**DATA UNDER STUDY**
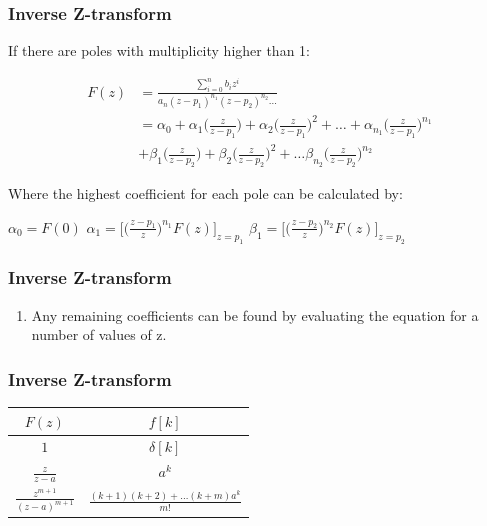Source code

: \begin{frame}
	\frametitle{Inverse Z-transform}
	\begin{enumerate}
		\setcounter{enumi}{\theenumTemp}
		\item If there are poles with multiplicity higher than 1:
		\vspace{-2em}
		\small{
		\begin{center}
			\begin{align}
				F(z) & = \frac{\sum\limits_{i=0}^{n} b_i z^{i}}{a_n(z-p_1)^{n_1}(z-p_2)^{n_2} \dots}\\
				& = \alpha_0 + \alpha_1\bigg(\frac{z}{z-p_1}\bigg) + \alpha_2\bigg(\frac{z}{z-p_1}\bigg)^{2} + \dots + \alpha_{n_1}\bigg(\frac{z}{z-p_1}\bigg)^{n_1} \\
				& + \beta_1 \bigg(\frac{z}{z-p_2}\bigg) + \beta_2 \bigg(\frac{z}{z-p_2}\bigg)^{2} + \dots \beta_{n_2} \bigg(\frac{z}{z-p_2}\bigg)^{n_2}
			\end{align}
		\end{center}
		\item Where the highest coefficient for each pole can be calculated by:
		\begin{center}
			$ \alpha_0 = F(0)$ 		$\alpha_1 = \Bigg[\bigg(\frac{z-p_1}{z}\bigg)^{n_1}F(z)\Bigg]_{z=p_1}$ 	 $\beta_1 = \Bigg[\bigg(\frac{z-p_2}{z}\bigg)^{n_2}F(z)\Bigg]_{z=p_2}$
		\end{center}}
		\setcounter{enumTmp}{\theenumi}
	\end{enumerate}
\end{frame}
\begin{frame}
	\frametitle{Inverse Z-transform}
	\begin{enumerate}
		\setcounter{enumi}{\theenumTmp}
		\item Any remaining coefficients can be found by evaluating the equation for a number of values of z.
	\end{enumerate}
\end{frame}
\begin{frame}
	\frametitle{Inverse Z-transform}
	\begin{tabular}{|c|c|}
		\hline $F(z)$ & $f[k]$ \\
		\hline $1$ & $\delta[k]$ \\
		\hline $\frac{z}{z-a}$ & $ a^{k}$ \\
		\hline $\frac{z^{m+1}}{(z-a)^{m+1}}$ & $\frac{(k+1)(k+2)+ \dots (k+m)a^{k}}{m!}$ \\ 
		\hline 
	\end{tabular} 
\end{frame}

**REQUIRED ACTION**
The expected answer is a copy of each line in the listing above that contains "center".

**COMPLETED EXERCISE**
		\begin{center}
		\end{center}
		\begin{center}
		\end{center}}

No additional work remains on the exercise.